Setup of BIIGLE with GPU computing
Some BIIGLE modules, such as biigle/maia
, may require GPU computing resources. This guide describes how to set up a BIIGLE instance with access to GPU computing resources by setting up a working instance with the biigle/maia
module.
Prerequisites
You need the NVIDIA GPU drivers, Docker, nvidia-docker2 and Docker Compose installed on the GPU machine(s) that should perform GPU computing. You can find example installation instructions here.
Basic Concepts
BIIGLE can be flexibly configured to use GPU computing resources in various scenarios.

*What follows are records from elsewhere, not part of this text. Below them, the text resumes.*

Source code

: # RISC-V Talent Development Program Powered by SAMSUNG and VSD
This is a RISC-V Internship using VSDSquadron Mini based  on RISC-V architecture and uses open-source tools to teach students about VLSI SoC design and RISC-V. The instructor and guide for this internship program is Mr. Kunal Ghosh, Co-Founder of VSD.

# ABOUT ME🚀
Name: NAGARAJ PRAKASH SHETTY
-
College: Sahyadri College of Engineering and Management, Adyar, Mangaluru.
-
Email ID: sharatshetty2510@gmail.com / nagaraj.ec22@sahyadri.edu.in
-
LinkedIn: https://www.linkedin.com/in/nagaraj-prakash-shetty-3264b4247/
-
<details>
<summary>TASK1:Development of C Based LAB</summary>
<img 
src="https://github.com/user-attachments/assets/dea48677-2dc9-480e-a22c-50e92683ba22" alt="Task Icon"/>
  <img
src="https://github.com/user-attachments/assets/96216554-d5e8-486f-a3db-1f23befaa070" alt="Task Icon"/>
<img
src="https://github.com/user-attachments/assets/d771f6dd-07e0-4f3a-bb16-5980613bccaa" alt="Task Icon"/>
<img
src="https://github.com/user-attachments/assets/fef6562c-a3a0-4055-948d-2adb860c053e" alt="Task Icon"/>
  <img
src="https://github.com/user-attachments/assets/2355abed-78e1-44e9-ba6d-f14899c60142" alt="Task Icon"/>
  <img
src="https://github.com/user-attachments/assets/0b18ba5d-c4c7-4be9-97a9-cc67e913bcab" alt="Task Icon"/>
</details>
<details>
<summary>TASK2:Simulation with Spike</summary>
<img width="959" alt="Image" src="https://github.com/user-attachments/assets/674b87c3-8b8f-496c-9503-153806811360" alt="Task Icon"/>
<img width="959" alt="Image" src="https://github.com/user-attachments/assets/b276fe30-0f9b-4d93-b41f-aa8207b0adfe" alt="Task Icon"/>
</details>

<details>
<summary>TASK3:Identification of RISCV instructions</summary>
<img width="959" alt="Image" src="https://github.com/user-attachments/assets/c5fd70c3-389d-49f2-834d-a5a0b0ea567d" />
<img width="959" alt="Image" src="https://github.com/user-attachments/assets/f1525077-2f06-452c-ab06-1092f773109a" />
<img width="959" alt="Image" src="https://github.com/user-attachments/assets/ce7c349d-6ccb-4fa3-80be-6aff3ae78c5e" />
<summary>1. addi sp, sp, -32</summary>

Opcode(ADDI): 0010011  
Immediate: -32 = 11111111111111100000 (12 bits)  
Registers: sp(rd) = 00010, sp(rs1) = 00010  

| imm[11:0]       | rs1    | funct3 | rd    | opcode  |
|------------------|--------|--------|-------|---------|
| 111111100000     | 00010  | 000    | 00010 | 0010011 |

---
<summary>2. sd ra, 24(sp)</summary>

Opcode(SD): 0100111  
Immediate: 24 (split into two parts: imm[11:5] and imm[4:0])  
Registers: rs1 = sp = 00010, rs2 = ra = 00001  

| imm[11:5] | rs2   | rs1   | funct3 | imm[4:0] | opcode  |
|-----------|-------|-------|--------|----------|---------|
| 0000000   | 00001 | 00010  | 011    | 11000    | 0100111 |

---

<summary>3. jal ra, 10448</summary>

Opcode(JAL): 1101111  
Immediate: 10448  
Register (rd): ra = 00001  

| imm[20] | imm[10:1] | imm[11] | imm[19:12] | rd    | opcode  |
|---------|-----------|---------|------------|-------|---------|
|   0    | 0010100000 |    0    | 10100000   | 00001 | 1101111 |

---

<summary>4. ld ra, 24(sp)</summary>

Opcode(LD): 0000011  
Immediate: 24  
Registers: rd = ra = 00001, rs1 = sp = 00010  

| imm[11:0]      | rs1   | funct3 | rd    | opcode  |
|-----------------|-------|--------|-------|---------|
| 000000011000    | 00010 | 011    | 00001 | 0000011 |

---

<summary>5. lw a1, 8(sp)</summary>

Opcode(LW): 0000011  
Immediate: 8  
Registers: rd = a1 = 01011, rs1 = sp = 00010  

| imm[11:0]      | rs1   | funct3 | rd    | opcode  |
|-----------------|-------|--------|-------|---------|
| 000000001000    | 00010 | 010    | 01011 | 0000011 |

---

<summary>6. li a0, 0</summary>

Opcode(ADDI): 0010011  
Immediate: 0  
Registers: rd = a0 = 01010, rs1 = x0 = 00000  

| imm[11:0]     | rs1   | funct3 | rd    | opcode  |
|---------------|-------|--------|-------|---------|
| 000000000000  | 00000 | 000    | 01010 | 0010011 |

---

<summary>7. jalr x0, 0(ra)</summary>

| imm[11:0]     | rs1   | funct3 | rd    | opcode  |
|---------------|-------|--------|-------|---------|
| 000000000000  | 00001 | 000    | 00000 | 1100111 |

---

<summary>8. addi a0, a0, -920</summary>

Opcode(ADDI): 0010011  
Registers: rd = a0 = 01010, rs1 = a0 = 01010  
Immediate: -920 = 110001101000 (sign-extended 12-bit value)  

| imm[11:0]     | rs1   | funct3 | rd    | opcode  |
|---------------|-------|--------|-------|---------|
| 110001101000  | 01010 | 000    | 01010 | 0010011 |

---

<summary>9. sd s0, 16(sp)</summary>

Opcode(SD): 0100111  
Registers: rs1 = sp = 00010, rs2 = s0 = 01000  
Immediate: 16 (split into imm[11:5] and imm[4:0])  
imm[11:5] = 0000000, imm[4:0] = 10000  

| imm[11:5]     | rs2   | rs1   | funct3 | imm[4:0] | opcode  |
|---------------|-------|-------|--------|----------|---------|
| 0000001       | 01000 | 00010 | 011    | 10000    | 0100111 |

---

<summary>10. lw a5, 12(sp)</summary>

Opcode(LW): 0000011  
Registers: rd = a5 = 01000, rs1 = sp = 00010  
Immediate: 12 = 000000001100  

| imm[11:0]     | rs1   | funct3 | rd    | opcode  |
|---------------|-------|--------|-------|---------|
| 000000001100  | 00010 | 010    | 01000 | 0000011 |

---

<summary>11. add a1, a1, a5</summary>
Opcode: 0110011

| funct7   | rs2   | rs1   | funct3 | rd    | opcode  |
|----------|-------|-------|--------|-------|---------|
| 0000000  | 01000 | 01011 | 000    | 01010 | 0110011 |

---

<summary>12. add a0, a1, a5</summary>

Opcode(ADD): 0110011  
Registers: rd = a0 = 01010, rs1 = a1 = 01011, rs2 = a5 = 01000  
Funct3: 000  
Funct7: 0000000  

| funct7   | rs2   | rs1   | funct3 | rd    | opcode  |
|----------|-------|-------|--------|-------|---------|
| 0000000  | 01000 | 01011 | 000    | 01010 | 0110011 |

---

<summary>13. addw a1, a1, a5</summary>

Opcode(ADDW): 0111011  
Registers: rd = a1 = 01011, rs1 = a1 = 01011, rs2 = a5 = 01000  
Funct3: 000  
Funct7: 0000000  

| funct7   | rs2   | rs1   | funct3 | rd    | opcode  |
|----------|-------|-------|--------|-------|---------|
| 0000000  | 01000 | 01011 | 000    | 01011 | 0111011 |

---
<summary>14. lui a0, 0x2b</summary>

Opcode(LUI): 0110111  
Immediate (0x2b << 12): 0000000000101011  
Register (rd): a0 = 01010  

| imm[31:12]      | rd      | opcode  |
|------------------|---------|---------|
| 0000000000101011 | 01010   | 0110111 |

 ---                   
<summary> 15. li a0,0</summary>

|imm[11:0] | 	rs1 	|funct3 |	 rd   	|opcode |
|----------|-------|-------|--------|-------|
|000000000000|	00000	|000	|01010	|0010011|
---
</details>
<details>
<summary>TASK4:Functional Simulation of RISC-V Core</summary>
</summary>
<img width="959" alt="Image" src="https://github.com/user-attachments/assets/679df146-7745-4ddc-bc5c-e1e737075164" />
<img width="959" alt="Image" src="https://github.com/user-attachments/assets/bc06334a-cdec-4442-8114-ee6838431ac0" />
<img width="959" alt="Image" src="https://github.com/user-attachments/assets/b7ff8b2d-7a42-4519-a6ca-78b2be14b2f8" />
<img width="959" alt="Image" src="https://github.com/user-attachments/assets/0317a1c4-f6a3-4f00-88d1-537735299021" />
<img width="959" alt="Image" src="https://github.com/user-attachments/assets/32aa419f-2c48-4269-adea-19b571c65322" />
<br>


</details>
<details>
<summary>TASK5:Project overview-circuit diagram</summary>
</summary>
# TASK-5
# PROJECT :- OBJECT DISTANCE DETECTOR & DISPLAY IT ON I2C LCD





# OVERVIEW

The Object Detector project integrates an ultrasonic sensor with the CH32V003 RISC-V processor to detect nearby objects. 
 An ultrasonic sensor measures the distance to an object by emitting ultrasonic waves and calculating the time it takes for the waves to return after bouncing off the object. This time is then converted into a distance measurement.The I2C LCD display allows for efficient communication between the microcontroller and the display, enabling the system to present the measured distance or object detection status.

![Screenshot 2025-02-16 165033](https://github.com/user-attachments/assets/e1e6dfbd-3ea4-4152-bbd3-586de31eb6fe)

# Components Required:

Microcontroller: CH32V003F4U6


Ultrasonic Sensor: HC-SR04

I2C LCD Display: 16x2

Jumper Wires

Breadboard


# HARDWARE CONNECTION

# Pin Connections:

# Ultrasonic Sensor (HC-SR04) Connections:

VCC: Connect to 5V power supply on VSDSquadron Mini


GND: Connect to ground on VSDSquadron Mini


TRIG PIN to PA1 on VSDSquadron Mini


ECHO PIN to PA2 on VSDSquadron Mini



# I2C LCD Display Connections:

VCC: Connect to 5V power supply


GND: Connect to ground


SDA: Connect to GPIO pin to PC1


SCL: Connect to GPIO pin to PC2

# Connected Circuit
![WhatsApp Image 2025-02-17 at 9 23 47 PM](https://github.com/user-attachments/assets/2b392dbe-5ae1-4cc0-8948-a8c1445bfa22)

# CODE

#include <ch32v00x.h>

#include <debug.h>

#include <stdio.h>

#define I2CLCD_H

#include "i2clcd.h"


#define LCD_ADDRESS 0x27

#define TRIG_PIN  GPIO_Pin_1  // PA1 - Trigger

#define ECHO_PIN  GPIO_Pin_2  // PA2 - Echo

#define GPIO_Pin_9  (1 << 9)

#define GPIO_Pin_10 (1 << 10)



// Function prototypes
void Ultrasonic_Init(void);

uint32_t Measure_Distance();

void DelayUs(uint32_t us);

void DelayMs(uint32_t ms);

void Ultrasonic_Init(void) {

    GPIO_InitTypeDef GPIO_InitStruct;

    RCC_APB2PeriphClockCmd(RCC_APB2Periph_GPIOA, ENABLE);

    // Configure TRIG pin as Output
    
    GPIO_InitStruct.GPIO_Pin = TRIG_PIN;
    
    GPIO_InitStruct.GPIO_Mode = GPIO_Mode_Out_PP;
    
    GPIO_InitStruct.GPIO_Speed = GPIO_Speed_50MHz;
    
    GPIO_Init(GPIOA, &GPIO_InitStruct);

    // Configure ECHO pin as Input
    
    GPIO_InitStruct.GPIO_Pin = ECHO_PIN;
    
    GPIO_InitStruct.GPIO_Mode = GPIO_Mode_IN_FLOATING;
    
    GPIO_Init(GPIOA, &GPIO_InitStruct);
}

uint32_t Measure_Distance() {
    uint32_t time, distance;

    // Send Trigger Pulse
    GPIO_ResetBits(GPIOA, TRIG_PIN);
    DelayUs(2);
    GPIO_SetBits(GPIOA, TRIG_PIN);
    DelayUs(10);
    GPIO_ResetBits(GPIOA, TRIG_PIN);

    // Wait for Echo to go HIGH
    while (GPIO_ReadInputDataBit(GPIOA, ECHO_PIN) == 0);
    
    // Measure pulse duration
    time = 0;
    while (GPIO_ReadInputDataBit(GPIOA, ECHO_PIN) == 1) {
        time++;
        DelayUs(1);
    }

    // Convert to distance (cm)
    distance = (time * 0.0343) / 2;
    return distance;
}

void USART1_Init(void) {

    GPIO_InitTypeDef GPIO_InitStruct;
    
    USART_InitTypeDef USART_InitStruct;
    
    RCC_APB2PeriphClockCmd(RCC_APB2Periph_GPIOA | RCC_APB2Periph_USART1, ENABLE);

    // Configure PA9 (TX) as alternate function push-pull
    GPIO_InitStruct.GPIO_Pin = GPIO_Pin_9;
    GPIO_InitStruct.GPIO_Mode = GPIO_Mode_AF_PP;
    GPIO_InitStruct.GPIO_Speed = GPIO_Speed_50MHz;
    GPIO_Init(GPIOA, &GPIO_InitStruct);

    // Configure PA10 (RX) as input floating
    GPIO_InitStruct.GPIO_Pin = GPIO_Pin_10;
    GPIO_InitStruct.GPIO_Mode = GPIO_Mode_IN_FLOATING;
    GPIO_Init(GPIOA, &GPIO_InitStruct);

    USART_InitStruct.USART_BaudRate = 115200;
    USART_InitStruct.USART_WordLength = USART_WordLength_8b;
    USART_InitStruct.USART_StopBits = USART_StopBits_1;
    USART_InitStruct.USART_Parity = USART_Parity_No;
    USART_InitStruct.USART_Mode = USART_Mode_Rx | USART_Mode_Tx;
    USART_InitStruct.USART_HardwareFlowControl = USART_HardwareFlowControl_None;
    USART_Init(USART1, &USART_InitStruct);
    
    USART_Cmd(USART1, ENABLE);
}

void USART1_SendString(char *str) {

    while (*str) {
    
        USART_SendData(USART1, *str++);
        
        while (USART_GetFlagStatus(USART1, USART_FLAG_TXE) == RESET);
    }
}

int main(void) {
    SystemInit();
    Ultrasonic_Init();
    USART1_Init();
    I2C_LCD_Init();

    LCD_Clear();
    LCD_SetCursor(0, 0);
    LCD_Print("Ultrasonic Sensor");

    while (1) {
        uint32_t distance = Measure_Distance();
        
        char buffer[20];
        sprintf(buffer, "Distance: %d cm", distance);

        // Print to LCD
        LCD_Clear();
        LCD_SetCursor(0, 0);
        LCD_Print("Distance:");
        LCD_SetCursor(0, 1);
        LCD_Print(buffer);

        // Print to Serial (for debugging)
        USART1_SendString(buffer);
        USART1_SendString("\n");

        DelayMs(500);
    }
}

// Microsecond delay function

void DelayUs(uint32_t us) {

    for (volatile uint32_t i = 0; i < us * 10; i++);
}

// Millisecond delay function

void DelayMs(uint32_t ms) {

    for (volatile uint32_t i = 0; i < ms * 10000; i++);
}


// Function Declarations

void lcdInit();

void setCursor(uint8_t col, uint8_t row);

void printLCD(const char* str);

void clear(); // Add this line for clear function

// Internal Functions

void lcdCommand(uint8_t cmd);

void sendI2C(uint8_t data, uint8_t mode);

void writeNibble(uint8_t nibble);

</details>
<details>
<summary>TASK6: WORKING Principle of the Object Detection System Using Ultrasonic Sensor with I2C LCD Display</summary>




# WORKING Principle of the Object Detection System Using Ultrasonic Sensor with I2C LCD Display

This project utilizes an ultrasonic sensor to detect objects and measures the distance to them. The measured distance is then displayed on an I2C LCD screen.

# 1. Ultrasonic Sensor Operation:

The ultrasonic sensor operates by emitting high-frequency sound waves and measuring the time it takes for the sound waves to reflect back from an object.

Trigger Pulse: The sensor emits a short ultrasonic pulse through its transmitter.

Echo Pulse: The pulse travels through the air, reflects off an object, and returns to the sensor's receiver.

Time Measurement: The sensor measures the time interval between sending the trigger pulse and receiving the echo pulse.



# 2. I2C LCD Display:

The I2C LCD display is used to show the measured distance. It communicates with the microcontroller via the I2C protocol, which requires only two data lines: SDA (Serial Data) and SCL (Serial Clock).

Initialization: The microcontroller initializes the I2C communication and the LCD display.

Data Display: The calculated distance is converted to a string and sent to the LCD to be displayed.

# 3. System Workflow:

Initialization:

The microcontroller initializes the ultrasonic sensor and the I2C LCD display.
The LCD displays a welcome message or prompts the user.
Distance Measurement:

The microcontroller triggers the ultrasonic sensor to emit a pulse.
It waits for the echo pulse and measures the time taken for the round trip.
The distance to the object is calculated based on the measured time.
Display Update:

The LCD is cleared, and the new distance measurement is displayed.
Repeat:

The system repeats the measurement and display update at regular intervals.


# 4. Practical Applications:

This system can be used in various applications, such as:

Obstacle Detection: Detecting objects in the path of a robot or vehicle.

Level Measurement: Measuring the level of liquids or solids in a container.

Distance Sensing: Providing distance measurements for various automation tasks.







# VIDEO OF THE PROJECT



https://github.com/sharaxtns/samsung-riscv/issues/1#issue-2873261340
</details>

The GPU can be located on the same machine on which the BIIGLE instance is running (Same Host GPU) or the GPU(s) can be located on (an)other machine(s) (Remote Host GPU).
Same Host GPU
This is the simplest setup. In this scenario, the GPU is available on the same host that runs the BIIGLE instance. BIIGLE makes use of special queues for GPU jobs and responses to distinguish between regular jobs and those that should be executed on a GPU. This requires a dedicated queue worker for GPU jobs.
The gpu
branch of biigle/biigle
includes the configuration for biigle/maia
and same host GPU computing. Use this branch to install your new BIIGLE instance. If you already have a BIIGLE instance set up, merge this branch in your existing configuration and then perform the updating steps (including database migrations).
Remote Host GPU
In this scenario, the GPU(s) are available on different machines than the host that runs the BIIGLE instance. Start with the gpu
branch of biigle/biigle
as described in the same host GPU setup.
Important
The remote GPU machines need to be able to access the image and video files in the same way than the main BIIGLE instance. This could be achieved with a shared filesystem, an (S)FTP server, a cloud object storage service or with the exclusive use of remote volumes in your BIIGLE instance. You must update the build/config/filesystems.php
file for this.
1. Update the cache configuration
The job queue is managed by the cache
service. In order for other machines to access the cache, it needs to be accessible outside of the private network that is established between the service Docker containers of BIIGLE. Update the cache
service in the docker-compose.yaml
file as follows:
cache:
image: redis:3.0-alpine
restart: always
command: redis-server --requirepass $REDIS_PASSWORD
environment:
- "REDIS_PASSWORD=${REDIS_PASSWORD}"
ports:
- 6379:6379
Now the cache can be accessed from other machines.
2. Update the environment
Add REDIS_PASSWORD=mypassword
to the .env
file and update the respective line in the build/.env
file. Replace mypassword
with a strong password of your choosing (e.g. generated with pwgen 30 1
). In addition, set the REDIS_HOST
variable in build/.env
to the IP address of the host that runs the BIIGLE instance.
3. Configure a GPU worker
Since in this scenario the gpu-worker
services run on different machines than the BIIGLE main application, remove the service from the docker-compose.yaml
file. Next, create a new docker-compose.gpu.yaml
file with the following contents:
services:
gpu-worker:
image: biigle/gpu-worker-dist
user: ${USER_ID}:${GROUP_ID}
restart: always
deploy:
replicas: 1
resources:
reservations:
devices:
- driver: nvidia
count: 1
capabilities: [gpu]
volumes:
- ./storage:/var/www/storage
init: true
command: "php -d memory_limit=1G artisan queue:work --queue=gpu --sleep=5 --tries=1 --timeout=0"
4. Deploy a GPU worker
To deploy a new GPU worker, first install and build (or update) your main BIIGLE instance (with the modifications described above). Then perform these steps on the new GPU machine:
-
Transfer the
biigle/gpu-worker-dist
Docker image the the new GPU machine (e.g. usingdocker save
anddocker load
). -
Copy the files of your
biigle/biigle
setup to the GPU machine (including the.env
file). You can exclude thebuild
andcertificate
directories if you like. -
Update the
USER_ID
andGROUP_ID
variables in.env
if necessary. -
Run
docker compose -f docker-compose.gpu.yaml up -d
to start the GPU worker.
This can be done with multiple GPU machines to enable parallel processing of GPU jobs.